→ Problem to work on
Report every line of the records that includes the word "Copyright".

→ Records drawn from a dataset
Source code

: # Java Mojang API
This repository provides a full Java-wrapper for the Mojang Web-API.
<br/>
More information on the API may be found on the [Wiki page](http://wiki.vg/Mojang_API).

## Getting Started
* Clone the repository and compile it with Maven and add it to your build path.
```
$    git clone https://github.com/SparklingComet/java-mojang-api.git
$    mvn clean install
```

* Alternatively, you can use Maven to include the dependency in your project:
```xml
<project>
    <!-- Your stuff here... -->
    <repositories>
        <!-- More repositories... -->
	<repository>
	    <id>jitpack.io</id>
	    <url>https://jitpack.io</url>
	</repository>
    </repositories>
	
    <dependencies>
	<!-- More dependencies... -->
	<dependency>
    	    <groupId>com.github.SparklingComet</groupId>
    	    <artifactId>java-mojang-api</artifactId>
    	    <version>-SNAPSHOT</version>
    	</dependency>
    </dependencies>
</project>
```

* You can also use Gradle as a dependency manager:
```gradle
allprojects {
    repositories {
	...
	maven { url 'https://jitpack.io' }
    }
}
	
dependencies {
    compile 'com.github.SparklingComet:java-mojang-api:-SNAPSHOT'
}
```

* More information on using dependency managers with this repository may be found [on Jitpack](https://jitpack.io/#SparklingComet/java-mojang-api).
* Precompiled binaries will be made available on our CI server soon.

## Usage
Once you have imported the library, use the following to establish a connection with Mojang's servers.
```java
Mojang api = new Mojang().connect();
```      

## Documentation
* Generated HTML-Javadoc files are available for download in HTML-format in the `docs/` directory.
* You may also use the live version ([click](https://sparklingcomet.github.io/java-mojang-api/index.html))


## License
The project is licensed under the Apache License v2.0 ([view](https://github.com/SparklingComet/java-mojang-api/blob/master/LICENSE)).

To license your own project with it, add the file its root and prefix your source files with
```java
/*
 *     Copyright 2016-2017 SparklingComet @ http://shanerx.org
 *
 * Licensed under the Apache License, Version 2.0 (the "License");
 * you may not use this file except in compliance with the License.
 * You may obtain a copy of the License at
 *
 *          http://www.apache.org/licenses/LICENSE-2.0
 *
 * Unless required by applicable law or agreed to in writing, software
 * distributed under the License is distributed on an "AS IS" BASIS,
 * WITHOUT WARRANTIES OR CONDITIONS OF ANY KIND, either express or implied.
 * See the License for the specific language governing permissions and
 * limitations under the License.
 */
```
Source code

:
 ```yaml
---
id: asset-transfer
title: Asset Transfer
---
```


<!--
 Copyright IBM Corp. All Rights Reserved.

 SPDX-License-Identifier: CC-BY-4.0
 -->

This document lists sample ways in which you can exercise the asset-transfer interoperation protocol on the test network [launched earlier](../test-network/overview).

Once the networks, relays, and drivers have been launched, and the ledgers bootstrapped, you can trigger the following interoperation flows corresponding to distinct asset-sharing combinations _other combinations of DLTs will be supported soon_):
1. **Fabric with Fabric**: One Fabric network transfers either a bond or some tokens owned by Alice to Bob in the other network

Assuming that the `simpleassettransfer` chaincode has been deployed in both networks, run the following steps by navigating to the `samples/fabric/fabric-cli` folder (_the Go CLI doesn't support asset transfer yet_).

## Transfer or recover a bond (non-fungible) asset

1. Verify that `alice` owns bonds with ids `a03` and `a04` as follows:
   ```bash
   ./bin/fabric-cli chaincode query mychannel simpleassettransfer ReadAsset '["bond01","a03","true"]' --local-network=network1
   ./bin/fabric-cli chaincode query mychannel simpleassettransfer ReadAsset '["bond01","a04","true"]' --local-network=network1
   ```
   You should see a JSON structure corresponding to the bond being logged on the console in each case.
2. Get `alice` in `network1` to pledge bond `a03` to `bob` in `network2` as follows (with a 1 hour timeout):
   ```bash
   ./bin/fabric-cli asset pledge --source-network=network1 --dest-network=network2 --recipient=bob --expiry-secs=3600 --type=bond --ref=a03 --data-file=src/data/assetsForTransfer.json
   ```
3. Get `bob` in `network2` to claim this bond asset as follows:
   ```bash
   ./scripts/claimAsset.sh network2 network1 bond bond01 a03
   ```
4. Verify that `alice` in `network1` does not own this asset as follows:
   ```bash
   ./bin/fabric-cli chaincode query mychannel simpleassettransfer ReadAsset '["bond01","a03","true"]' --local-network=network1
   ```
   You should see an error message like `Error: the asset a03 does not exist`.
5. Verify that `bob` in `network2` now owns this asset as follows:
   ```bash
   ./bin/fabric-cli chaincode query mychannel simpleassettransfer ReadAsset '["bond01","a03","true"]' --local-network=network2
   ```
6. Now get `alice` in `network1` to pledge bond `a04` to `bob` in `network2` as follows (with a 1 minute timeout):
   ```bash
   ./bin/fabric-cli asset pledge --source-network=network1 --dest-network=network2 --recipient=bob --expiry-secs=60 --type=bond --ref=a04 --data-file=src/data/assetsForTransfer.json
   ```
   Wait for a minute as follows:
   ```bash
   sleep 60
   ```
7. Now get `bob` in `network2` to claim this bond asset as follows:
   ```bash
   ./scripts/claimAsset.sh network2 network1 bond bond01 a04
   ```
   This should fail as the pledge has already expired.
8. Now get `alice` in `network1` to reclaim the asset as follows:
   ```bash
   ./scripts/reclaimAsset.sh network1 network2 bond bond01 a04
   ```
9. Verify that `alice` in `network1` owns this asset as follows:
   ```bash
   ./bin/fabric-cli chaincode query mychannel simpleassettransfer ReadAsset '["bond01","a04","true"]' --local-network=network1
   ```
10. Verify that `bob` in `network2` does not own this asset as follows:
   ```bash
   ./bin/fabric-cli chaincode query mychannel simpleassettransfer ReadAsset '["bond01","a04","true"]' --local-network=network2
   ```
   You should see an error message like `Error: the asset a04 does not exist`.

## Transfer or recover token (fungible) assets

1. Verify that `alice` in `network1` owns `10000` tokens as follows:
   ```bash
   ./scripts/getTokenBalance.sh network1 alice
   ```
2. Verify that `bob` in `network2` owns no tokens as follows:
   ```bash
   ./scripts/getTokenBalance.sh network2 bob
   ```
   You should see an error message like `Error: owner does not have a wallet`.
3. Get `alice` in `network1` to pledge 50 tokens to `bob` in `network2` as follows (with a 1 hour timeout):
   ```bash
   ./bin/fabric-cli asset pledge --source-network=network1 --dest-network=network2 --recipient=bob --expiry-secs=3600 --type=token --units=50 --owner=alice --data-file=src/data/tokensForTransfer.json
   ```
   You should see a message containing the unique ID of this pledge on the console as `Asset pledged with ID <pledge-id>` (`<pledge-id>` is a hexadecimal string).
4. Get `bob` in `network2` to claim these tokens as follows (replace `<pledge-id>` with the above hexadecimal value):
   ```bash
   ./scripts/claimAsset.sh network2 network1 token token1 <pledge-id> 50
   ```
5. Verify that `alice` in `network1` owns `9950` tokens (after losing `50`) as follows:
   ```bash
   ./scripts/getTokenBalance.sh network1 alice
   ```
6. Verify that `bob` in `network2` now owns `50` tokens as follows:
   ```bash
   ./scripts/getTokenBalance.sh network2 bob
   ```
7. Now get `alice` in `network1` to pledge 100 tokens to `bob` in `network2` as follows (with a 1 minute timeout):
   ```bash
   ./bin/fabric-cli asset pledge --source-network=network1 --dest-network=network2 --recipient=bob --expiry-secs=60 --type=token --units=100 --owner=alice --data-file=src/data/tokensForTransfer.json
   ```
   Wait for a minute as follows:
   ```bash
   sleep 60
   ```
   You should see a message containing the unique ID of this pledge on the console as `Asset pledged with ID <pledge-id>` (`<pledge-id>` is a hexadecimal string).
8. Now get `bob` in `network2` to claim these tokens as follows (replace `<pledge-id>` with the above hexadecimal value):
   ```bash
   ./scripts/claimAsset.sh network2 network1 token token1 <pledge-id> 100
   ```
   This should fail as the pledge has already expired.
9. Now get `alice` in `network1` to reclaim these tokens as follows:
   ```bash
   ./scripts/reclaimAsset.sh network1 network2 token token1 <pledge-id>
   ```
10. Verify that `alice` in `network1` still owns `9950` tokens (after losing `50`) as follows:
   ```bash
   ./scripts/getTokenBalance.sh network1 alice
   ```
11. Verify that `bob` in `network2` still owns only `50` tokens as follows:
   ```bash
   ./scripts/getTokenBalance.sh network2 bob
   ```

---

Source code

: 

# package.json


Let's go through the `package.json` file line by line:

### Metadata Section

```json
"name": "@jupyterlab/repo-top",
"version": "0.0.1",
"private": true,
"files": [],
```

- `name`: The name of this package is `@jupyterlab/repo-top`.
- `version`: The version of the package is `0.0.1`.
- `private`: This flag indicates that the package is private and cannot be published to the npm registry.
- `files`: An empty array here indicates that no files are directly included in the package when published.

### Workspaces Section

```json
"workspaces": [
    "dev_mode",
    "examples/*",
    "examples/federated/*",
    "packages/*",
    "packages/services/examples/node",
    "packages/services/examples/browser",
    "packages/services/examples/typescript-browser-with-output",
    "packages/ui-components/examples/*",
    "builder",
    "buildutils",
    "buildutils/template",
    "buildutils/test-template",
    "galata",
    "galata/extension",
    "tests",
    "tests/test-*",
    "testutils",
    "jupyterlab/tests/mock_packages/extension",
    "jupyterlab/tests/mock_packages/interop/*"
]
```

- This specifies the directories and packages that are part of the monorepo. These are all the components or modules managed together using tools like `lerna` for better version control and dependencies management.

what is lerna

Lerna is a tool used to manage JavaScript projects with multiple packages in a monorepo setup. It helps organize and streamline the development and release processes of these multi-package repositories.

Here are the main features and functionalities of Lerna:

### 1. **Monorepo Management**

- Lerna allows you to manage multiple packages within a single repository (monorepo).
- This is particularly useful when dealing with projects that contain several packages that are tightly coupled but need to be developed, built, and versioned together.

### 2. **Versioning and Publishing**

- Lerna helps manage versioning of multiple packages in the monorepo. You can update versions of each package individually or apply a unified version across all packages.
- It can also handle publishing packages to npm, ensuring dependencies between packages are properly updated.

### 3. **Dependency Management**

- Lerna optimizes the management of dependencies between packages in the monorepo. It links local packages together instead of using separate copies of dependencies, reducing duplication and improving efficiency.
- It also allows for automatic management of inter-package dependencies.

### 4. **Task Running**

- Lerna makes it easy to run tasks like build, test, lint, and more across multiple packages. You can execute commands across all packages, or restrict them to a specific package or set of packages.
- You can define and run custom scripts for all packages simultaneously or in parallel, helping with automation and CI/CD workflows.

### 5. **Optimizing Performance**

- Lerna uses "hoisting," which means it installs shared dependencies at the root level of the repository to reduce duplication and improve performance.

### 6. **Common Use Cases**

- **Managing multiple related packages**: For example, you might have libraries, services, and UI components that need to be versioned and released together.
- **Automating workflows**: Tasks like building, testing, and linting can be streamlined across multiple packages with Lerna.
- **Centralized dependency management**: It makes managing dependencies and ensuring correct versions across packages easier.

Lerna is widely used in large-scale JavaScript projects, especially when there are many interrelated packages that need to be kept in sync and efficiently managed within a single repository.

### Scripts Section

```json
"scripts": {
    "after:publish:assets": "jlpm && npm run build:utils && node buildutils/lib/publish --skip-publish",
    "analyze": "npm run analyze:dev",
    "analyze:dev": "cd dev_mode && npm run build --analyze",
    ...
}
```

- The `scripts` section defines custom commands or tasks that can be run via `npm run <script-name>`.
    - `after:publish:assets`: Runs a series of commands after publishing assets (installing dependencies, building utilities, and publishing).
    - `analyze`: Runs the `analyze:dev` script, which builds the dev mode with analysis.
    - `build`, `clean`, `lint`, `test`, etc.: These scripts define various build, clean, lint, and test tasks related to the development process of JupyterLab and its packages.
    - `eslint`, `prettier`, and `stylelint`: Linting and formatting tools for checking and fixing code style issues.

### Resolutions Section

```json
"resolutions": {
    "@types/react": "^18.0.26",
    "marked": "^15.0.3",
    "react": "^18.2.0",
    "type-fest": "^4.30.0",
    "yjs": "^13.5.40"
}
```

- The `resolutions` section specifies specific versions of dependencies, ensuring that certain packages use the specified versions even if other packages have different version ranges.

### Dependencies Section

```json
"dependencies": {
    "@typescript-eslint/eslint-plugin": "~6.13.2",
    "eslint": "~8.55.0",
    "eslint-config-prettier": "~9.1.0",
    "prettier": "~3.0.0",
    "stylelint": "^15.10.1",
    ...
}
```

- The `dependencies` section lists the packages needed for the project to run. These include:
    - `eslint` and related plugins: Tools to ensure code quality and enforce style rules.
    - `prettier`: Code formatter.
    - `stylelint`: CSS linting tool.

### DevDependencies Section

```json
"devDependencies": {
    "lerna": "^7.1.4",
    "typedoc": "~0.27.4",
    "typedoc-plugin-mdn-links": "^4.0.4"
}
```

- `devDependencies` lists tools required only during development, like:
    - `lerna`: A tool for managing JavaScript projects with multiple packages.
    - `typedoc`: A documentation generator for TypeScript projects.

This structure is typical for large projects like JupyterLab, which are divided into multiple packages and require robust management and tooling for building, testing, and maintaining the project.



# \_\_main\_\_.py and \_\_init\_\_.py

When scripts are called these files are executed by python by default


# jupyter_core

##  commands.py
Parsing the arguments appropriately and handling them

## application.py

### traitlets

---

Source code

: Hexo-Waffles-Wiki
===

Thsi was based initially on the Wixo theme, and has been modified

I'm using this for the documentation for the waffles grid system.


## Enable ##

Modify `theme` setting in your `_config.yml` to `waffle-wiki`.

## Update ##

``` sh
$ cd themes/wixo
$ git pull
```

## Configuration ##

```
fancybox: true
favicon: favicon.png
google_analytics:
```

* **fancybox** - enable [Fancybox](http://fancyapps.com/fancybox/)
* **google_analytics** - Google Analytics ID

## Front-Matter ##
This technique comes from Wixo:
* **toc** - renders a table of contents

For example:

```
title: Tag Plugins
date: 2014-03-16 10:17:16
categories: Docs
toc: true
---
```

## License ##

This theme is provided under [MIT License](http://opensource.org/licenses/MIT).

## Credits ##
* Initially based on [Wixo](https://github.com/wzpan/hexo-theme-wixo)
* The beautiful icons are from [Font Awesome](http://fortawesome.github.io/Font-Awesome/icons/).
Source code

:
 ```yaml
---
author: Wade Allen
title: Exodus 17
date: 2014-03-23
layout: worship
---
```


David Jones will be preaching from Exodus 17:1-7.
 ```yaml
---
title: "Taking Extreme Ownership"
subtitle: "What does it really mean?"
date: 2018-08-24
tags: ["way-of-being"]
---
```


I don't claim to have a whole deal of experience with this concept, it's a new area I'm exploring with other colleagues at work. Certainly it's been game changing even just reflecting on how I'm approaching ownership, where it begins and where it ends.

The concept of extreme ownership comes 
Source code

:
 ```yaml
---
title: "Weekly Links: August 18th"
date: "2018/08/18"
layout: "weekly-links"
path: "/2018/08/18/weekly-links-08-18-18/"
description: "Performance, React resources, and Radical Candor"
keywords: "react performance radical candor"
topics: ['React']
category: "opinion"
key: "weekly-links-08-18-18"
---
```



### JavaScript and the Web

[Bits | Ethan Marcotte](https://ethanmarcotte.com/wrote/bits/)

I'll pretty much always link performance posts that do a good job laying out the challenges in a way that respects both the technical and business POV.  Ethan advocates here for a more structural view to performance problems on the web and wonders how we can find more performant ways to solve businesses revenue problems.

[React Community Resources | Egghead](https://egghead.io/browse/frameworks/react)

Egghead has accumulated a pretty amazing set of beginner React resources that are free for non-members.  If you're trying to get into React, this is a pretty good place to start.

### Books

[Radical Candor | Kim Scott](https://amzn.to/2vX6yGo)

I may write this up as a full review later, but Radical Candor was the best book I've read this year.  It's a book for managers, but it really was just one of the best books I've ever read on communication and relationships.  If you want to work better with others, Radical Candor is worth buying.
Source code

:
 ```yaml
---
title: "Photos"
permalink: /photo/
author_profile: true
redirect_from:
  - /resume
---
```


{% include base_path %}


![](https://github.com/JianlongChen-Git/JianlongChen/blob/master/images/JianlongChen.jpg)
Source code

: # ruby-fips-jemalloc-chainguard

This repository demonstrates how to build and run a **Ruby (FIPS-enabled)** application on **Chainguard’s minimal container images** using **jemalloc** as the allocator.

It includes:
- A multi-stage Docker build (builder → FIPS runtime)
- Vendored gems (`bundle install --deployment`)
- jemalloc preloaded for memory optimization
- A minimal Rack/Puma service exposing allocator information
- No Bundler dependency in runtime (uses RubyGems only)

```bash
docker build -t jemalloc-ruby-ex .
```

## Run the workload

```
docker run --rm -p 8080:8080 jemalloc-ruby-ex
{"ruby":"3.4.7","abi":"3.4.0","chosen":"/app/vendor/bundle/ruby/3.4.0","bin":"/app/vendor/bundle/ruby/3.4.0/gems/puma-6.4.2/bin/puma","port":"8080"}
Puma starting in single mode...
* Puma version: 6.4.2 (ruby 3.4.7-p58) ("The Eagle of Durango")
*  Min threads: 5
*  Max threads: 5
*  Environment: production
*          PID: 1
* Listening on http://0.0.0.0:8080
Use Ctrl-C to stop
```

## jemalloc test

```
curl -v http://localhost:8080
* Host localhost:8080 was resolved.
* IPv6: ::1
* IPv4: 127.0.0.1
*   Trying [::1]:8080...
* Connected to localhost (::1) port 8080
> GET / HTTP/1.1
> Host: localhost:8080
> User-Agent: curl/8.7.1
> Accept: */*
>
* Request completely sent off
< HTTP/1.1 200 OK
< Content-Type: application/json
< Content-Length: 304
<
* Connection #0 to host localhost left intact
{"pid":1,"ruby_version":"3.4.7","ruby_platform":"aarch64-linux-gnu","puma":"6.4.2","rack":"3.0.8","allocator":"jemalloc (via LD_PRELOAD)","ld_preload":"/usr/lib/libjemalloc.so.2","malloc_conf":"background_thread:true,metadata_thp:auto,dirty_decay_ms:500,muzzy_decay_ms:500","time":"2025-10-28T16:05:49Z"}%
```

→ Exercise result
 *     Copyright 2016-2017 SparklingComet @ http://shanerx.org
 Copyright IBM Corp. All Rights Reserved.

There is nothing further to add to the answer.